### RECORDS SUPPLIED:

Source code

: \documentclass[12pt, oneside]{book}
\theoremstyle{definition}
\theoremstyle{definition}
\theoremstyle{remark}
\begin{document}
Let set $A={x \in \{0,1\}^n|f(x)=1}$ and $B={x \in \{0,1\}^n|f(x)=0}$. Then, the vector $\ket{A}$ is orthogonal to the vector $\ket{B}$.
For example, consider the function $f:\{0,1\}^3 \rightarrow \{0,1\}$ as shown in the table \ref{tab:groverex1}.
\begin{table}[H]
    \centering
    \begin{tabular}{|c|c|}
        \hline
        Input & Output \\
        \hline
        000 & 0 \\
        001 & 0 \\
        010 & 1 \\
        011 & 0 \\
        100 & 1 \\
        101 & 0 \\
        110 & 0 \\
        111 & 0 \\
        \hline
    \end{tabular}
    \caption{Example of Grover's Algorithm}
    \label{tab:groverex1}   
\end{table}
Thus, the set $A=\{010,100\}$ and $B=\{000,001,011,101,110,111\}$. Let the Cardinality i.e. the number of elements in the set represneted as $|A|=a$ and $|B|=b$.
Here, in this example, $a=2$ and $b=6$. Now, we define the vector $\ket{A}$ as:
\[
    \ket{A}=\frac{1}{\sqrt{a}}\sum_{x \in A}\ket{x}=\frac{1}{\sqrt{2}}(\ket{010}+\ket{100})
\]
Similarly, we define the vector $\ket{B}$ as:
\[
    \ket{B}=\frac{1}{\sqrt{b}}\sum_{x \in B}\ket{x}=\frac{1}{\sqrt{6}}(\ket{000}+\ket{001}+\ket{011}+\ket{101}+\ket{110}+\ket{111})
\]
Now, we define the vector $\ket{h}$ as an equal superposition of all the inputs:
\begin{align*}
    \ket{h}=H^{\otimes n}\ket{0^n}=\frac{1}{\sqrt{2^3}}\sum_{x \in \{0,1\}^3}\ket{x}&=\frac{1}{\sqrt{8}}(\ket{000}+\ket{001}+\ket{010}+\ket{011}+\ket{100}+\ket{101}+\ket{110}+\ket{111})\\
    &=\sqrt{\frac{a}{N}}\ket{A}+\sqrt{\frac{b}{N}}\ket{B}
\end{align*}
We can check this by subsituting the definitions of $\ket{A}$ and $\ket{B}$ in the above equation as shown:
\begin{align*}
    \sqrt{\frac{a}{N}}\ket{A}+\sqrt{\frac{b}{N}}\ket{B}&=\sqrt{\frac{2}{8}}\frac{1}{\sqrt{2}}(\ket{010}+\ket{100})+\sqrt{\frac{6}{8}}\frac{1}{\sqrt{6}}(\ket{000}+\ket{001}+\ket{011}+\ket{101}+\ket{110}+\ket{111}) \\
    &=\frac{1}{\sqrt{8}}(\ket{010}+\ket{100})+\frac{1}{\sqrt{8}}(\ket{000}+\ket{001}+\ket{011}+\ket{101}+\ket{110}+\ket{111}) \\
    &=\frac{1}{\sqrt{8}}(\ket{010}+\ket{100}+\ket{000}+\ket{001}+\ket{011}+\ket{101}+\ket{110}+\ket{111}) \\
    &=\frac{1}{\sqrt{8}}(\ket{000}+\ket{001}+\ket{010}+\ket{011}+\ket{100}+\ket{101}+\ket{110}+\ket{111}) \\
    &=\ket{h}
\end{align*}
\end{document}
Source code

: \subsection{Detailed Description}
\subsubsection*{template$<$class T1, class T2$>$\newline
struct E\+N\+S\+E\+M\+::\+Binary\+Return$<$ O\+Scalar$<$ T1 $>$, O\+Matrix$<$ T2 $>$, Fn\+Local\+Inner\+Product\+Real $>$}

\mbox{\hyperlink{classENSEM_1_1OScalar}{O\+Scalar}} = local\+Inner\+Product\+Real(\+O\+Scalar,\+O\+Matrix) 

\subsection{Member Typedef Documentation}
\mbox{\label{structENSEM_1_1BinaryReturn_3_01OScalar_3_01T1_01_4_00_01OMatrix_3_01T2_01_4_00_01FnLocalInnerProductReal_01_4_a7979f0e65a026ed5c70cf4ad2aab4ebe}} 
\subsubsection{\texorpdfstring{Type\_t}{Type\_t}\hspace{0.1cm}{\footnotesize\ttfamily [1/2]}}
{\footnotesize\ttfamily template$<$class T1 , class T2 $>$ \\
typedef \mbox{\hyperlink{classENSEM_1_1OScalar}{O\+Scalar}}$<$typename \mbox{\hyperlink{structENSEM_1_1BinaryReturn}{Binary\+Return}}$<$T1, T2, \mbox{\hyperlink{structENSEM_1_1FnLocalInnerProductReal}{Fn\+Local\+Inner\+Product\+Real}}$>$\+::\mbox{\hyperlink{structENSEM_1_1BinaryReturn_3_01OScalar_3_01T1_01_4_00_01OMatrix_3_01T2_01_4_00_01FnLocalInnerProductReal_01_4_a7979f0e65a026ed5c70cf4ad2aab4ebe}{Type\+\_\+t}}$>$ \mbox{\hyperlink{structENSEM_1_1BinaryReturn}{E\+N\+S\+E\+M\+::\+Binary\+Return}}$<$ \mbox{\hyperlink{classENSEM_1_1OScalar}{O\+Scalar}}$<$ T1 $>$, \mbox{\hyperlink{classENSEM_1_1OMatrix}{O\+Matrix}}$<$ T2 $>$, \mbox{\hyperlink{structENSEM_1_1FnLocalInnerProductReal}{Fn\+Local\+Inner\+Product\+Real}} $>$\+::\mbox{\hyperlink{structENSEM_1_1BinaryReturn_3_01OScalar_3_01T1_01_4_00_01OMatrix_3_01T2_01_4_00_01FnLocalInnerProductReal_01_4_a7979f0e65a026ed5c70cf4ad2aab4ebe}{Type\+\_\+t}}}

### ASSIGNMENT:
Every entry, from first to last, should be written out exactly.

### RESPONSE:
Source code

: \documentclass[12pt, oneside]{book}
\theoremstyle{definition}
\theoremstyle{definition}
\theoremstyle{remark}
\begin{document}
Let set $A={x \in \{0,1\}^n|f(x)=1}$ and $B={x \in \{0,1\}^n|f(x)=0}$. Then, the vector $\ket{A}$ is orthogonal to the vector $\ket{B}$.
For example, consider the function $f:\{0,1\}^3 \rightarrow \{0,1\}$ as shown in the table \ref{tab:groverex1}.
\begin{table}[H]
    \centering
    \begin{tabular}{|c|c|}
        \hline
        Input & Output \\
        \hline
        000 & 0 \\
        001 & 0 \\
        010 & 1 \\
        011 & 0 \\
        100 & 1 \\
        101 & 0 \\
        110 & 0 \\
        111 & 0 \\
        \hline
    \end{tabular}
    \caption{Example of Grover's Algorithm}
    \label{tab:groverex1}   
\end{table}
Thus, the set $A=\{010,100\}$ and $B=\{000,001,011,101,110,111\}$. Let the Cardinality i.e. the number of elements in the set represneted as $|A|=a$ and $|B|=b$.
Here, in this example, $a=2$ and $b=6$. Now, we define the vector $\ket{A}$ as:
\[
    \ket{A}=\frac{1}{\sqrt{a}}\sum_{x \in A}\ket{x}=\frac{1}{\sqrt{2}}(\ket{010}+\ket{100})
\]
Similarly, we define the vector $\ket{B}$ as:
\[
    \ket{B}=\frac{1}{\sqrt{b}}\sum_{x \in B}\ket{x}=\frac{1}{\sqrt{6}}(\ket{000}+\ket{001}+\ket{011}+\ket{101}+\ket{110}+\ket{111})
\]
Now, we define the vector $\ket{h}$ as an equal superposition of all the inputs:
\begin{align*}
    \ket{h}=H^{\otimes n}\ket{0^n}=\frac{1}{\sqrt{2^3}}\sum_{x \in \{0,1\}^3}\ket{x}&=\frac{1}{\sqrt{8}}(\ket{000}+\ket{001}+\ket{010}+\ket{011}+\ket{100}+\ket{101}+\ket{110}+\ket{111})\\
    &=\sqrt{\frac{a}{N}}\ket{A}+\sqrt{\frac{b}{N}}\ket{B}
\end{align*}
We can check this by subsituting the definitions of $\ket{A}$ and $\ket{B}$ in the above equation as shown:
\begin{align*}
    \sqrt{\frac{a}{N}}\ket{A}+\sqrt{\frac{b}{N}}\ket{B}&=\sqrt{\frac{2}{8}}\frac{1}{\sqrt{2}}(\ket{010}+\ket{100})+\sqrt{\frac{6}{8}}\frac{1}{\sqrt{6}}(\ket{000}+\ket{001}+\ket{011}+\ket{101}+\ket{110}+\ket{111}) \\
    &=\frac{1}{\sqrt{8}}(\ket{010}+\ket{100})+\frac{1}{\sqrt{8}}(\ket{000}+\ket{001}+\ket{011}+\ket{101}+\ket{110}+\ket{111}) \\
    &=\frac{1}{\sqrt{8}}(\ket{010}+\ket{100}+\ket{000}+\ket{001}+\ket{011}+\ket{101}+\ket{110}+\ket{111}) \\
    &=\frac{1}{\sqrt{8}}(\ket{000}+\ket{001}+\ket{010}+\ket{011}+\ket{100}+\ket{101}+\ket{110}+\ket{111}) \\
    &=\ket{h}
\end{align*}
\end{document}
Source code

: \subsection{Detailed Description}
\subsubsection*{template$<$class T1, class T2$>$\newline
struct E\+N\+S\+E\+M\+::\+Binary\+Return$<$ O\+Scalar$<$ T1 $>$, O\+Matrix$<$ T2 $>$, Fn\+Local\+Inner\+Product\+Real $>$}

\mbox{\hyperlink{classENSEM_1_1OScalar}{O\+Scalar}} = local\+Inner\+Product\+Real(\+O\+Scalar,\+O\+Matrix) 

\subsection{Member Typedef Documentation}
\mbox{\label{structENSEM_1_1BinaryReturn_3_01OScalar_3_01T1_01_4_00_01OMatrix_3_01T2_01_4_00_01FnLocalInnerProductReal_01_4_a7979f0e65a026ed5c70cf4ad2aab4ebe}} 
\subsubsection{\texorpdfstring{Type\_t}{Type\_t}\hspace{0.1cm}{\footnotesize\ttfamily [1/2]}}
{\footnotesize\ttfamily template$<$class T1 , class T2 $>$ \\
typedef \mbox{\hyperlink{classENSEM_1_1OScalar}{O\+Scalar}}$<$typename \mbox{\hyperlink{structENSEM_1_1BinaryReturn}{Binary\+Return}}$<$T1, T2, \mbox{\hyperlink{structENSEM_1_1FnLocalInnerProductReal}{Fn\+Local\+Inner\+Product\+Real}}$>$\+::\mbox{\hyperlink{structENSEM_1_1BinaryReturn_3_01OScalar_3_01T1_01_4_00_01OMatrix_3_01T2_01_4_00_01FnLocalInnerProductReal_01_4_a7979f0e65a026ed5c70cf4ad2aab4ebe}{Type\+\_\+t}}$>$ \mbox{\hyperlink{structENSEM_1_1BinaryReturn}{E\+N\+S\+E\+M\+::\+Binary\+Return}}$<$ \mbox{\hyperlink{classENSEM_1_1OScalar}{O\+Scalar}}$<$ T1 $>$, \mbox{\hyperlink{classENSEM_1_1OMatrix}{O\+Matrix}}$<$ T2 $>$, \mbox{\hyperlink{structENSEM_1_1FnLocalInnerProductReal}{Fn\+Local\+Inner\+Product\+Real}} $>$\+::\mbox{\hyperlink{structENSEM_1_1BinaryReturn_3_01OScalar_3_01T1_01_4_00_01OMatrix_3_01T2_01_4_00_01FnLocalInnerProductReal_01_4_a7979f0e65a026ed5c70cf4ad2aab4ebe}{Type\+\_\+t}}}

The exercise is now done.